Such images of Suleimani are transformed when seen in the light of Tehran's
propagandist perspective, which now boasts unequivocally and unabashedly of
the Islamic Republic's foreign exploits. A template excuse for this
transformation is of course ready and available: ''We are fighting the
Islamic State of Iraq and Syria [ISIS] and the takfirists. So these
photographs and opinion pieces that sing Suleimani and his movement's praises
present him as someone capable of standing up to ISIS leader Abu Bakr
Al-Baghdadi. Do you really think it is the international anti-ISIS coalition
that has stopped the group's advance?''
These are, naturally, the words of Hezbollah leader Hassan Nasrallah, taken
from a recent televised interview during which he mocked the Western powers
and tried to ascribe any success in holding back ISIS's advances in Syria and
Iraq to Suleimani.
So, according to the Iranian account, and those of its allies, Suleimani is
the only person capable of stopping ISIS. He and his group are the only ones
who can truly stand up to this barbarous plague of murderers, decapitators
and takfirists.
But let us try and think for a moment; what kind of strategy would Suleimani
use to defeat this bloodthirsty group?
Well, in Syria Suleimani has offered his support to the forces of Syrian
President Bashar Al-Assad to fight groups such as ISIS—essentially fighting
those who would cut off heads and burn people alive with those who would
torture their own people and (also) burn them alive, though in this case
using barrel bombs.
In Iraq, a country that represents great strategic importance for Tehran,
Suleimani is fighting ISIS using militias and armed groups such as the
Shi'ite Islamist Asa'ib Ahl Al-Haq and the infamous Badr Organization. How
are these militias helping in the fight against extremist groups such as ISIS
exactly? A slew of reports have recently flooded in—the most prominent of
which was by Human Rights Watch—accusing these groups of carrying out mass
killings of prisoners (including burning people alive), as well as torching
homes in the Diyala region in the country, where Iranian influence is strong.

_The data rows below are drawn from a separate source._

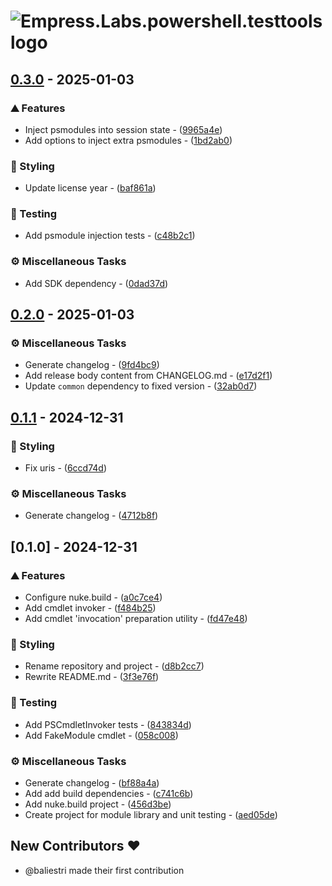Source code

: # ![Empress.Labs.powershell.testtools logo](https://raw.githubusercontent.com/empresslabs/powershell.testtools/refs/heads/main/.github/assets/logo.svg)

## [0.3.0](https://github.com/empresslabs/powershell.testtools/compare/v0.2.0..v0.3.0) - 2025-01-03

### ⛰️  Features

- Inject psmodules into session state - ([9965a4e](https://github.com/empresslabs/powershell.testtools/commit/9965a4ee739520d3168968ce4a17af7adf33a066))
- Add options to inject extra psmodules - ([1bd2ab0](https://github.com/empresslabs/powershell.testtools/commit/1bd2ab056fa45c2818d16204d5eac4095d121baf))

### 🎨 Styling

- Update license year - ([baf861a](https://github.com/empresslabs/powershell.testtools/commit/baf861a6b9805184695e0c691645410bdbb23af9))

### 🧪 Testing

- Add psmodule injection tests - ([c48b2c1](https://github.com/empresslabs/powershell.testtools/commit/c48b2c1ffd8e49314a627521a7a28c1bbd9eef8c))

### ⚙️ Miscellaneous Tasks

- Add SDK dependency - ([0dad37d](https://github.com/empresslabs/powershell.testtools/commit/0dad37d92e47c4bf03935b53aac31adab0ae760e))


## [0.2.0](https://github.com/empresslabs/powershell.testtools/compare/v0.1.1..v0.2.0) - 2025-01-03

### ⚙️ Miscellaneous Tasks

- Generate changelog - ([9fd4bc9](https://github.com/empresslabs/powershell.testtools/commit/9fd4bc9a9f86613d3e7c91ba70bb8fdcca0b5cf8))
- Add release body content from CHANGELOG.md - ([e17d2f1](https://github.com/empresslabs/powershell.testtools/commit/e17d2f1a13346f56e763c72b53881a2e5d926843))
- Update `common` dependency to fixed version - ([32ab0d7](https://github.com/empresslabs/powershell.testtools/commit/32ab0d7c3621b4123350b908a298d0480e1c2b0d))


## [0.1.1](https://github.com/empresslabs/powershell.testtools/compare/v0.1.0..v0.1.1) - 2024-12-31

### 🎨 Styling

- Fix uris - ([6ccd74d](https://github.com/empresslabs/powershell.testtools/commit/6ccd74d6ae3b82658f44e4cc3e14b350ad326500))

### ⚙️ Miscellaneous Tasks

- Generate changelog - ([4712b8f](https://github.com/empresslabs/powershell.testtools/commit/4712b8f2f313e9d738dbb176943b50d6d223c031))


## [0.1.0] - 2024-12-31

### ⛰️  Features

- Configure nuke.build - ([a0c7ce4](https://github.com/empresslabs/powershell.testtools/commit/a0c7ce4308c5305d294a7000abfac840e780e82a))
- Add cmdlet invoker - ([f484b25](https://github.com/empresslabs/powershell.testtools/commit/f484b259556cac396f0442708e5c231529553617))
- Add cmdlet 'invocation' preparation utility - ([fd47e48](https://github.com/empresslabs/powershell.testtools/commit/fd47e48cc17bbf272b7bacbf6cd0cf2ad2944143))

### 🎨 Styling

- Rename repository and project - ([d8b2cc7](https://github.com/empresslabs/powershell.testtools/commit/d8b2cc7cc0be5795a978572df4852f4e3aef6946))
- Rewrite README.md - ([3f3e76f](https://github.com/empresslabs/powershell.testtools/commit/3f3e76fc1293ac40dce86934c832ffc323aedf69))

### 🧪 Testing

- Add PSCmdletInvoker tests - ([843834d](https://github.com/empresslabs/powershell.testtools/commit/843834dedcdeaa834a92fc613df88e5a99b386cb))
- Add FakeModule cmdlet - ([058c008](https://github.com/empresslabs/powershell.testtools/commit/058c008b2fead0869b60d9a22b73f90939a21297))

### ⚙️ Miscellaneous Tasks

- Generate changelog - ([bf88a4a](https://github.com/empresslabs/powershell.testtools/commit/bf88a4a667c5d526d2c3cbc8f1d12ff88462bf2e))
- Add add build dependencies - ([c741c6b](https://github.com/empresslabs/powershell.testtools/commit/c741c6baff9f6334dd96e364a40d75f0a8bd32d2))
- Add nuke.build project - ([456d3be](https://github.com/empresslabs/powershell.testtools/commit/456d3be5f83774d6f501e16710d0e09b8c22a63a))
- Create project for module library and unit testing - ([aed05de](https://github.com/empresslabs/powershell.testtools/commit/aed05de49cf7733297b7b44edb95716d9dd2ef39))

## New Contributors ❤️

* @baliestri made their first contribution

Some of Tehran's supporters use an incredibly lame and inane question when
attempting to defend the country against its detractors here: ''Who would you
prefer, Iran or ISIS?'' (As if those were the only two choices available and
we could easily just settle for anything or anyone so long as they are ''not
as bad as ISIS.'')
What is even more galling here is that these selfsame people will then insist
that the Badr Organization or Asa'ib Ahl Al-Haq or any of these other groups
Iran supports offer ''less harrowing'' alternatives to ISIS. Are they any
less harrowing, these groups which carry out acts of mass murder and burn
prisoners alive, than one whose preferred method of execution is
decapitation?
The truth is that the difference between these groups vanishes as soon as you
take away the camera: ISIS glorifies in wanton violence and wants you to see
this; the others do it behind closed doors. As for Asa'ib Ahl Al-Haq and the
Badr Organization, it is Human Rights Watch that will expose them for us.

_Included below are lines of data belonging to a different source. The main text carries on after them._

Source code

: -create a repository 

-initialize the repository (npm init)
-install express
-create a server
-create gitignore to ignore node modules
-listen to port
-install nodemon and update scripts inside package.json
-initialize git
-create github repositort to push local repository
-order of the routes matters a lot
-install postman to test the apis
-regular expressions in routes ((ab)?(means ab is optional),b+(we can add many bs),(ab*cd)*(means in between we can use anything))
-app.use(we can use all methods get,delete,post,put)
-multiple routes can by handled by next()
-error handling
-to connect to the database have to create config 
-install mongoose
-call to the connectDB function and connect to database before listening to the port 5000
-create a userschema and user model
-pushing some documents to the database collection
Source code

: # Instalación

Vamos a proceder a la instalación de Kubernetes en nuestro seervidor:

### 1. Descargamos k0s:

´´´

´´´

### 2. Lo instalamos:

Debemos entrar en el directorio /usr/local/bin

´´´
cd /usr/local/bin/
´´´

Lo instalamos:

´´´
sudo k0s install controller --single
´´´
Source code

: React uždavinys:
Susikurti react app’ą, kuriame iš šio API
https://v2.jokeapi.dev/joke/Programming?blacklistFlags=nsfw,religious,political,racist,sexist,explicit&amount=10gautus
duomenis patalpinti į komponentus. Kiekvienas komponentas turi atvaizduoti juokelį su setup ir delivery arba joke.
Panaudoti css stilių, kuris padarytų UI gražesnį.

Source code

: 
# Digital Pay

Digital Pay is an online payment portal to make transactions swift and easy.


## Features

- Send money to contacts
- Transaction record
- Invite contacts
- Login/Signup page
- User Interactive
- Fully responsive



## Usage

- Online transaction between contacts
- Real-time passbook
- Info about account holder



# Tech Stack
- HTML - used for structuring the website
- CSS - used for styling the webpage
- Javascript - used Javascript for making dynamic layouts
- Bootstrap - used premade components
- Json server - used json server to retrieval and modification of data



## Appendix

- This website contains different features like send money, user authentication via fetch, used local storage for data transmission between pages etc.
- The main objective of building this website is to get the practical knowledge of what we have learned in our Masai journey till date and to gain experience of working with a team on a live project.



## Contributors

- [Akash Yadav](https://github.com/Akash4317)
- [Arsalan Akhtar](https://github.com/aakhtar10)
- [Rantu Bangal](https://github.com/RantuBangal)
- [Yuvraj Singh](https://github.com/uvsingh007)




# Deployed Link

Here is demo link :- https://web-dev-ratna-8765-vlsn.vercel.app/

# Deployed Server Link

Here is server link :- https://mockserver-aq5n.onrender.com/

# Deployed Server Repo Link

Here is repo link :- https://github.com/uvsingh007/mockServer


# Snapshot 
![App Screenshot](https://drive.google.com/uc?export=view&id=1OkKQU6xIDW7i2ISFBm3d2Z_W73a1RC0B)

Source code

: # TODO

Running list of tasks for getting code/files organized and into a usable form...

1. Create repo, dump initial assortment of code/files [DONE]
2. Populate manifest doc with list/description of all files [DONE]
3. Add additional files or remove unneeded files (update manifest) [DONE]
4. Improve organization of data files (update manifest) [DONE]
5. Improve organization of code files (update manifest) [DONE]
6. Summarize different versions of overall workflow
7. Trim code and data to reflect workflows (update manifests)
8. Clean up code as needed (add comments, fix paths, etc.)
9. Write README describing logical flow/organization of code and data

Indeed, the organization's report on these militias is a must-read, one that
fully exposes Tehran's once-mysterious Shadow Commander, dragging him out
into the light for all to see.
Diana Moukalled is a prominent and well-respected TV journalist in the
Arab world thanks to her phenomenal show Bil Ayn Al-Mojarada (By The Naked
Eye), a series of documentaries on controversial areas and topics which airs
on Lebanon's leading local and satelite channel, Future Television. Diana
also is a veteran war correspondent, having covered both the wars in Iraq and
in Afghanistan, as well as the Isreali "Grapes of Wrath" massacre in southern
Lebanon. Ms. Moukalled has gained world wide recognition and was named one of
the most influential women in a special feature that ran in Time Magazine in
2004.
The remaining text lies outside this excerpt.